A couple of days ago, we reported on the case of a young British man who was jailed for 56 days after making racist comments on Twitter. A few days earlier, though, on the other side of the pond in Garrett, Indiana, a high school student also had to face the consequences of his tweets – although the circumstances in that case were very different indeed.
High school senior Austin Carroll had posted numerous tweets containing profanities on his personal Twitter account. Carroll said that one example of his tweets read: “F****** is one of those f****** words you can f****** put anywhere in a f****** sentence and it still f****** makes sense”.
The student clearly does not deny writing and posting the tweets in question.

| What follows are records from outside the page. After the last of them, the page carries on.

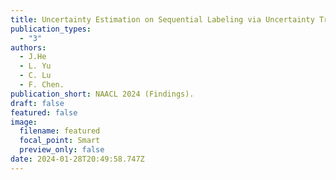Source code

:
 ```yaml
---
title: Uncertainty Estimation on Sequential Labeling via Uncertainty Transmission
publication_types:
  - "3"
authors:
  - J.He
  - L. Yu
  - C. Lu
  - F. Chen.
publication_short: NAACL 2024 (Findings).
draft: false
featured: false
image:
  filename: featured
  focal_point: Smart
  preview_only: false
date: 2024-01-28T20:49:58.747Z
---
```

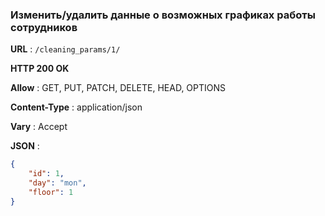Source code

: ### Изменить/удалить данные о возможных графиках работы сотрудников

**URL** : `/cleaning_params/1/`

**HTTP 200 OK**

**Allow** : GET, PUT, PATCH, DELETE, HEAD, OPTIONS

**Content-Type** : application/json

**Vary** : Accept

**JSON** :
```json
{
    "id": 1,
    "day": "mon",
    "floor": 1
}
```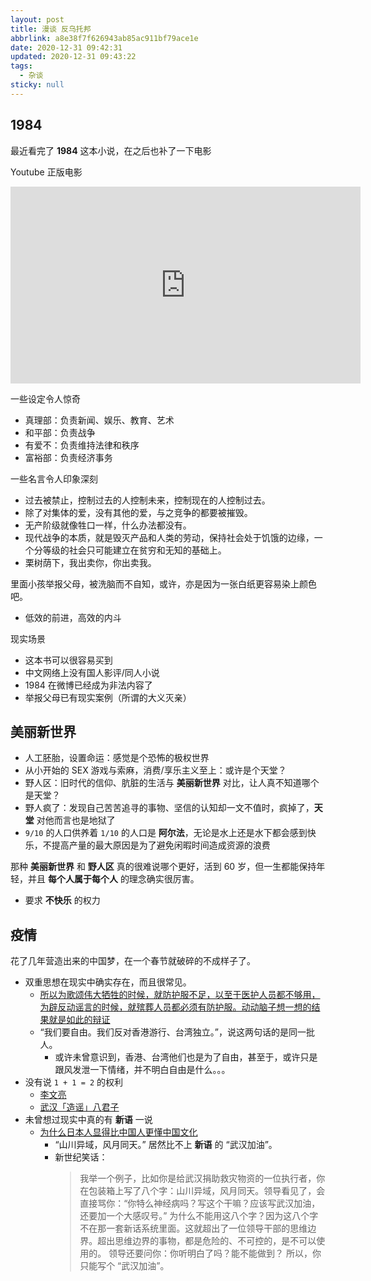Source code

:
 ```yaml
---
layout: post
title: 漫谈 反乌托邦
abbrlink: a8e38f7f626943ab85ac911bf79ace1e
date: 2020-12-31 09:42:31
updated: 2020-12-31 09:43:22
tags:
  - 杂谈
sticky: null
---
```


## 1984

最近看完了 **1984** 这本小说，在之后也补了一下电影

Youtube 正版电影

<iframe width="560" height="315" src="https://www.youtube.com/embed/S0WSCZx6R6M" frameborder="0" allow="accelerometer; autoplay; encrypted-media; gyroscope; picture-in-picture" allowfullscreen></iframe>

一些设定令人惊奇

- 真理部：负责新闻、娱乐、教育、艺术
- 和平部：负责战争
- 有爱不：负责维持法律和秩序
- 富裕部：负责经济事务

一些名言令人印象深刻

- 过去被禁止，控制过去的人控制未来，控制现在的人控制过去。
- 除了对集体的爱，没有其他的爱，与之竞争的都要被摧毁。
- 无产阶级就像牲口一样，什么办法都没有。
- 现代战争的本质，就是毁灭产品和人类的劳动，保持社会处于饥饿的边缘，一个分等级的社会只可能建立在贫穷和无知的基础上。
- 栗树荫下，我出卖你，你出卖我。

里面小孩举报父母，被洗脑而不自知，或许，亦是因为一张白纸更容易染上颜色吧。

- 低效的前进，高效的内斗

现实场景

- 这本书可以很容易买到
- 中文网络上没有国人影评/同人小说
- 1984 在微博已经成为非法内容了
- 举报父母已有现实案例（所谓的大义灭亲）

## 美丽新世界

- 人工胚胎，设置命运：感觉是个恐怖的极权世界
- 从小开始的 SEX 游戏与索麻，消费/享乐主义至上：或许是个天堂？
- 野人区：旧时代的信仰、肮脏的生活与 **美丽新世界** 对比，让人真不知道哪个是天堂？
- 野人疯了：发现自己苦苦追寻的事物、坚信的认知却一文不值时，疯掉了，**天堂** 对他而言也是地狱了
- `9/10` 的人口供养着 `1/10` 的人口是 **阿尔法**，无论是水上还是水下都会感到快乐，不提高产量的最大原因是为了避免闲暇时间造成资源的浪费

那种 **美丽新世界** 和 **野人区** 真的很难说哪个更好，活到 60 岁，但一生都能保持年轻，并且 **每个人属于每个人** 的理念确实很厉害。

- 要求 **不快乐** 的权力

## 疫情

花了几年营造出来的中国梦，在一个春节就破碎的不成样子了。

- 双重思想在现实中确实存在，而且很常见。
  - [所以为歌颂伟大牺牲的时候，就防护服不足，以至于医护人员都不够用，为辟反动谣言的时候，就殡葬人员都必须有防护服。动动脑子想一想的结果就是如此的辩证](https://twitter.com/LiYing_2015/status/1227363930504196096)
  - “我们要自由。我们反对香港游行、台湾独立。”，说这两句话的是同一批人。
    - 或许未曾意识到，香港、台湾他们也是为了自由，甚至于，或许只是跟风发泄一下情绪，并不明白自由是什么。。。
- 没有说 `1 + 1 = 2` 的权利
  - [李文亮](https://zh.wikipedia.org/wiki/%E6%9D%8E%E6%96%87%E4%BA%AE)
  - [武汉「造谣」八君子](https://zh.wikipedia.org/wiki/%E6%AD%A6%E6%BC%A2%E9%80%A0%E8%AC%A0%E5%85%AB%E5%90%9B%E5%AD%90)
- 未曾想过现实中真的有 **新语** 一说
  - [为什么日本人显得比中国人更懂中国文化](https://mp.weixin.qq.com/s/bS_8xCR2bxpwWKcoAeo4pw)
    - “山川异域，风月同天。” 居然比不上 **新语** 的 “武汉加油”。
    - 新世纪笑话：
      > 我举一个例子，比如你是给武汉捐助救灾物资的一位执行者，你在包装箱上写了八个字：山川异域，风月同天。领导看见了，会直接骂你：“你特么神经病吗？写这个干嘛？应该写武汉加油，还要加一个大感叹号。”
      > 为什么不能用这八个字？因为这八个字不在那一套新话系统里面。这就超出了一位领导干部的思维边界。超出思维边界的事物，都是危险的、不可控的，是不可以使用的。
      > 领导还要问你：你听明白了吗？能不能做到？
      > 所以，你只能写个 “武汉加油”。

But Garrett High School alleged that Carroll did so from a school computer. He denied this, claiming that he had tweeted from his home PC, and insisted that the school was poking its nose where it didn’t belong. He said: “If my account is on my personal account [sic], I don’t think the school or anybody should be looking at it. Because it’s my own personal stuff and it’s none of their business.”
Garrett High School’s principal explained to Indiana’s NewsCenter that the school actively monitors students’ social media activity on its equipment and all tweets on a Twitter account are tracked when a student logs in to the network.
According to Fort Wayne's Journal Gazette, the tweets had in fact been posted in the middle of the night, as late as 2:30am, so if nothing else, it’s fair to say that the student was on his own time. The school maintained that the tweets “had the school’s IP address”, but Carroll’s mother remained adamant that her son had tweeted from their home computer. She said that she didn’t approve of the language her son had used, but defended his right to privacy outside of school hours. Garrett High School ultimately ruled that the tweets had been posted from a school laptop, and Carroll was subsequently expelled.
He added: “I didn’t post the thing at school, but their computer is saying that I did post it, and I shouldn’t be getting in trouble for stuff I did on my own time, on my computer. I just want to be able to go back to regular school, go to prom and go to everything that a regular senior would get to do in their senior year.”
Carroll will be permitted to complete his studies at another school.